The guiding insight, carried over from the reference implementation at
/workspace/@alkdev/alknet-main/, is:
SSH does not care where its underlying byte stream comes from.
The reference implementation built on this — it ran the russh SSH-2 state
machine over a Transport-produced duplex stream (AsyncRead + AsyncWrite + Unpin + Send) rather than over its own TCP sockets. The greenfield rebuild
keeps the insight and drops the messy transport-abstraction layer that grew
around it: in the new model the AlknetEndpoint hands the handler a Connection
(quinn/iroh QUIC), and the handler is responsible for opening/accepting the
bidirectional QUIC stream that carries the SSH-2 protocol.
The reference implementation reportedly has 3.5k clones in the past 14 days, so there is real-world demand for the "SSH-over-arbitrary-stream" capability. The greenfield rewrite is a total rewrite except most of the vault was initially copied (also since rewritten).
Sources Investigated
| Source | Path | Note |
|---|---|---|
| Existing arch docs (core) | docs/architecture/crates/core/* |
ProtocolHandler, Connection, BiStream, AuthContext, IdentityProvider, Endpoint |
| Existing ADRs 001–027 | docs/architecture/decisions/* |
All Accepted; ADR-002/007/010/004/011 most relevant to SSH |
| russh reference deep-dives | docs/research/references/ssh/russh/01-06 |
Already authored; covered overview, keys, protocol, crypto, internals, usage |
| russh source (authoritative) | /workspace/russh/ |
Checked out at Cargo.toml version 0.60.2. The cargo registry cache only contains russh-0.49.2 — older and NOT the intended version.
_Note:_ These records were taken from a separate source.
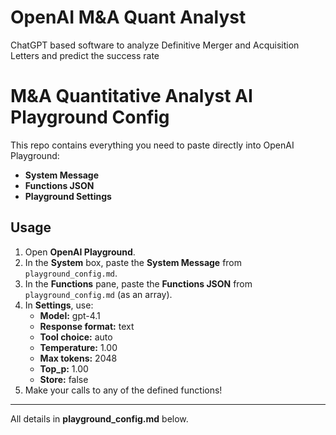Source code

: # OpenAI M&A Quant Analyst
ChatGPT based software to analyze Definitive Merger and Acquisition Letters and predict the success rate 

# M&A Quantitative Analyst AI Playground Config

This repo contains everything you need to paste directly into OpenAI Playground:

- **System Message**  
- **Functions JSON**  
- **Playground Settings**

## Usage

1. Open **OpenAI Playground**.
2. In the **System** box, paste the **System Message** from `playground_config.md`.
3. In the **Functions** pane, paste the **Functions JSON** from `playground_config.md` (as an array).
4. In **Settings**, use:
   - **Model:** gpt-4.1  
   - **Response format:** text  
   - **Tool choice:** auto  
   - **Temperature:** 1.00  
   - **Max tokens:** 2048  
   - **Top_p:** 1.00  
   - **Store:** false  
5. Make your calls to any of the defined functions!

---

All details in **playground_config.md** below.
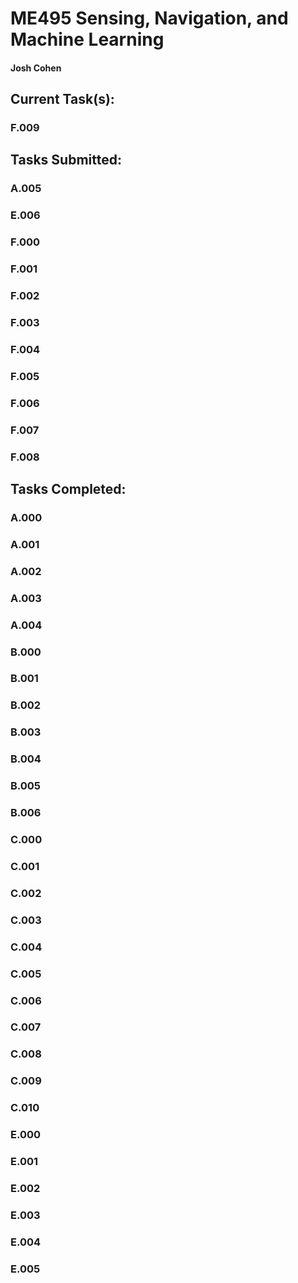 # ME495 Sensing, Navigation, and Machine Learning
#### Josh Cohen

## Current Task(s):
### F.009

## Tasks Submitted:
### A.005
### E.006
### F.000
### F.001
### F.002
### F.003
### F.004
### F.005
### F.006
### F.007
### F.008

## Tasks Completed:
### A.000
### A.001
### A.002
### A.003
### A.004
### B.000
### B.001
### B.002
### B.003
### B.004
### B.005
### B.006
### C.000
### C.001
### C.002
### C.003
### C.004
### C.005
### C.006
### C.007
### C.008 
### C.009
### C.010
### E.000
### E.001
### E.002
### E.003
### E.004
### E.005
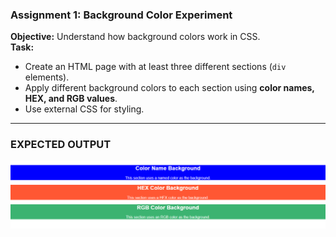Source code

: ### **Assignment 1: Background Color Experiment**  
**Objective:** Understand how background colors work in CSS.  
**Task:**  
- Create an HTML page with at least three different sections (`div` elements).  
- Apply different background colors to each section using **color names, HEX, and RGB values**.  
- Use external CSS for styling.  

---

### EXPECTED OUTPUT
![alt text](../image/a1.png)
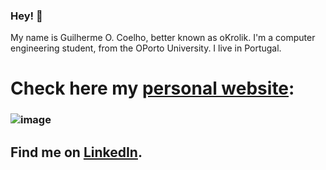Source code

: ### Hey! 👋

My name is Guilherme O. Coelho, better known as oKrolik.
I'm a computer engineering student, from the OPorto University. I live in Portugal. 

# Check here my [personal website][1]:
### ![image](https://user-images.githubusercontent.com/93000522/210244649-2d61fb2f-0dc7-496b-8d3e-af7bcea18e56.png)

## Find me on [LinkedIn][3].

[1]: https://gcoelho.netlify.app/
[3]: https://www.linkedin.com/in/guilherme-coelho-a044ab1b6/
  
  
  
  
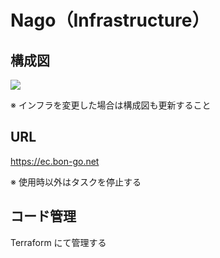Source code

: # Nago（Infrastructure）

## 構成図

<img src="https://drive.google.com/uc?export=view&id=1lS1mgx9kLopvKIjY7De-8cyNBqQDm1Jt">

※ インフラを変更した場合は構成図も更新すること

## URL

https://ec.bon-go.net

※ 使用時以外はタスクを停止する

## コード管理

Terraform にて管理する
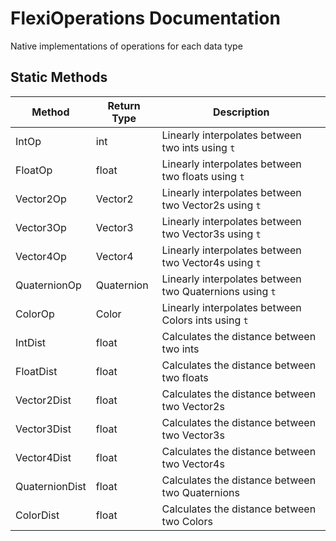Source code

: # FlexiOperations Documentation
Native implementations of operations for each data type

## Static Methods
| Method | Return Type | Description |
| - | - | - |
| IntOp | int | Linearly interpolates between two ints using `t` |
| FloatOp | float | Linearly interpolates between two floats using `t` |
| Vector2Op | Vector2 | Linearly interpolates between two Vector2s using `t` |
| Vector3Op | Vector3 | Linearly interpolates between two Vector3s using `t` |
| Vector4Op | Vector4 | Linearly interpolates between two Vector4s using `t` |
| QuaternionOp | Quaternion | Linearly interpolates between two Quaternions using `t` |
| ColorOp | Color | Linearly interpolates between Colors ints using `t` |
| IntDist | float | Calculates the distance between two ints |
| FloatDist | float | Calculates the distance between two floats |
| Vector2Dist | float | Calculates the distance between two Vector2s |
| Vector3Dist | float | Calculates the distance between two Vector3s |
| Vector4Dist | float | Calculates the distance between two Vector4s |
| QuaternionDist | float | Calculates the distance between two Quaternions |
| ColorDist | float | Calculates the distance between two Colors | 
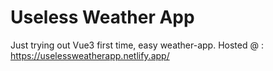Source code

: # Useless Weather App
Just trying out Vue3 first time, easy weather-app. Hosted @ : https://uselessweatherapp.netlify.app/
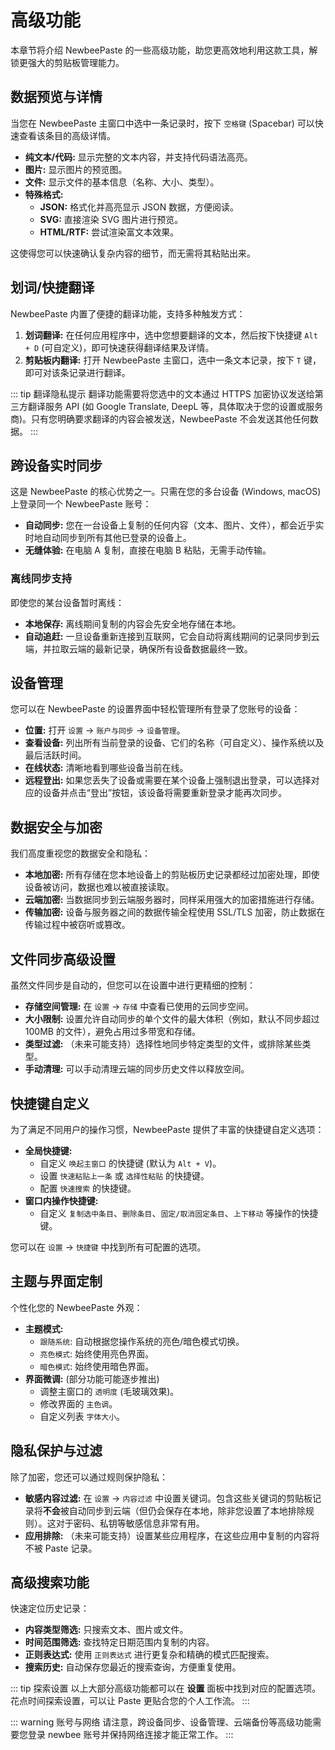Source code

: # 高级功能

本章节将介绍 NewbeePaste 的一些高级功能，助您更高效地利用这款工具，解锁更强大的剪贴板管理能力。

## 数据预览与详情

当您在 NewbeePaste 主窗口中选中一条记录时，按下 `空格键` (Spacebar) 可以快速查看该条目的高级详情。

- **纯文本/代码:** 显示完整的文本内容，并支持代码语法高亮。
- **图片:** 显示图片的预览图。
- **文件:** 显示文件的基本信息（名称、大小、类型）。
- **特殊格式:**
  - **JSON:** 格式化并高亮显示 JSON 数据，方便阅读。
  - **SVG:** 直接渲染 SVG 图片进行预览。
  - **HTML/RTF:** 尝试渲染富文本效果。

这使得您可以快速确认复杂内容的细节，而无需将其粘贴出来。

## 划词/快捷翻译

NewbeePaste 内置了便捷的翻译功能，支持多种触发方式：

1.  **划词翻译:** 在任何应用程序中，选中您想要翻译的文本，然后按下快捷键 `Alt + D` (可自定义)，即可快速获得翻译结果及详情。
2.  **剪贴板内翻译:** 打开 NewbeePaste 主窗口，选中一条文本记录，按下 `T` 键，即可对该条记录进行翻译。

::: tip 翻译隐私提示
翻译功能需要将您选中的文本通过 HTTPS 加密协议发送给第三方翻译服务 API (如 Google Translate, DeepL 等，具体取决于您的设置或服务商)。只有您明确要求翻译的内容会被发送，NewbeePaste 不会发送其他任何数据。
:::

## 跨设备实时同步

这是 NewbeePaste 的核心优势之一。只需在您的多台设备 (Windows, macOS) 上登录同一个 NewbeePaste 账号：

- **自动同步:** 您在一台设备上复制的任何内容（文本、图片、文件），都会近乎实时地自动同步到所有其他已登录的设备上。
- **无缝体验:** 在电脑 A 复制，直接在电脑 B 粘贴，无需手动传输。

### 离线同步支持

即使您的某台设备暂时离线：

- **本地保存:** 离线期间复制的内容会先安全地存储在本地。
- **自动追赶:** 一旦设备重新连接到互联网，它会自动将离线期间的记录同步到云端，并拉取云端的最新记录，确保所有设备数据最终一致。

## 设备管理

您可以在 NewbeePaste 的设置界面中轻松管理所有登录了您账号的设备：

- **位置:** 打开 `设置` -> `账户与同步` -> `设备管理`。
- **查看设备:** 列出所有当前登录的设备、它们的名称（可自定义）、操作系统以及最后活跃时间。
- **在线状态:** 清晰地看到哪些设备当前在线。
- **远程登出:** 如果您丢失了设备或需要在某个设备上强制退出登录，可以选择对应的设备并点击“登出”按钮，该设备将需要重新登录才能再次同步。

## 数据安全与加密

我们高度重视您的数据安全和隐私：

- **本地加密:** 所有存储在您本地设备上的剪贴板历史记录都经过加密处理，即使设备被访问，数据也难以被直接读取。
- **云端加密:** 当数据同步到云端服务器时，同样采用强大的加密措施进行存储。
- **传输加密:** 设备与服务器之间的数据传输全程使用 SSL/TLS 加密，防止数据在传输过程中被窃听或篡改。

## 文件同步高级设置

虽然文件同步是自动的，但您可以在设置中进行更精细的控制：

- **存储空间管理:** 在 `设置` -> `存储` 中查看已使用的云同步空间。
- **大小限制:** 设置允许自动同步的单个文件的最大体积（例如，默认不同步超过 100MB 的文件），避免占用过多带宽和存储。
- **类型过滤:** （未来可能支持）选择性地同步特定类型的文件，或排除某些类型。
- **手动清理:** 可以手动清理云端的同步历史文件以释放空间。

## 快捷键自定义

为了满足不同用户的操作习惯，NewbeePaste 提供了丰富的快捷键自定义选项：

- **全局快捷键:**
  - 自定义 `唤起主窗口` 的快捷键 (默认为 `Alt + V`)。
  - 设置 `快速粘贴上一条` 或 `选择性粘贴` 的快捷键。
  - 配置 `快速搜索` 的快捷键。
- **窗口内操作快捷键:**
  - 自定义 `复制选中条目`、`删除条目`、`固定/取消固定条目`、`上下移动` 等操作的快捷键。

您可以在 `设置` -> `快捷键` 中找到所有可配置的选项。

## 主题与界面定制

个性化您的 NewbeePaste 外观：

- **主题模式:**
  - `跟随系统`: 自动根据您操作系统的亮色/暗色模式切换。
  - `亮色模式`: 始终使用亮色界面。
  - `暗色模式`: 始终使用暗色界面。
- **界面微调:** (部分功能可能逐步推出)
  - 调整主窗口的 `透明度` (毛玻璃效果)。
  - 修改界面的 `主色调`。
  - 自定义列表 `字体大小`。

## 隐私保护与过滤

除了加密，您还可以通过规则保护隐私：

- **敏感内容过滤:** 在 `设置` -> `内容过滤` 中设置关键词。包含这些关键词的剪贴板记录将**不会**被自动同步到云端（但仍会保存在本地，除非您设置了本地排除规则）。这对于密码、私钥等敏感信息非常有用。
- **应用排除:** （未来可能支持）设置某些应用程序，在这些应用中复制的内容将不被 Paste 记录。

## 高级搜索功能

快速定位历史记录：

- **内容类型筛选:** 只搜索文本、图片或文件。
- **时间范围筛选:** 查找特定日期范围内复制的内容。
- **正则表达式:** 使用 `正则表达式` 进行更复杂和精确的模式匹配搜索。
- **搜索历史:** 自动保存您最近的搜索查询，方便重复使用。

::: tip 探索设置
以上大部分高级功能都可以在 **设置** 面板中找到对应的配置选项。花点时间探索设置，可以让 Paste 更贴合您的个人工作流。
:::

::: warning 账号与网络
请注意，跨设备同步、设备管理、云端备份等高级功能需要您登录 newbee 账号并保持网络连接才能正常工作。
:::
Use /workspace/russh/ as the canonical 0.60.2 reference. |
| alknet Cargo.lock | Cargo.lock |
Does not yet contain a russh entry — russh is not wired into the workspace dependency graph yet |
| Reference implementation | /workspace/@alkdev/alknet-main/ |
crates/alknet-core/src/{interface/ssh.rs, server/handler.rs, server/serve.rs, transport/*, client/*} |
Note on the russh clone: the
/workspace/russhcheckout was inspected and itsrussh/Cargo.tomldeclaresversion = "0.60.2"withedition = "2024"and MSRV 1.85 — matching the research references. The agent flagged the cargo-cache mismatch; verifying against the checkout rather than the cache is the safe choice since 0.49.2 → 0.60.2 spans major API changes (server::run_streamgeneric signature,Authenum shape,server::Handlermethod set all differ). When alknet-ssh'sCargo.tomlpinsrussh = "0.60", Cargo will fetch the matching 0.60.x into the cache, at which point the cache becomes authoritative for future investigations.
Straightforward Parts
These are settled by existing ADRs and the reference implementation; Phase 1 should document them as spec rather than re-litigate them.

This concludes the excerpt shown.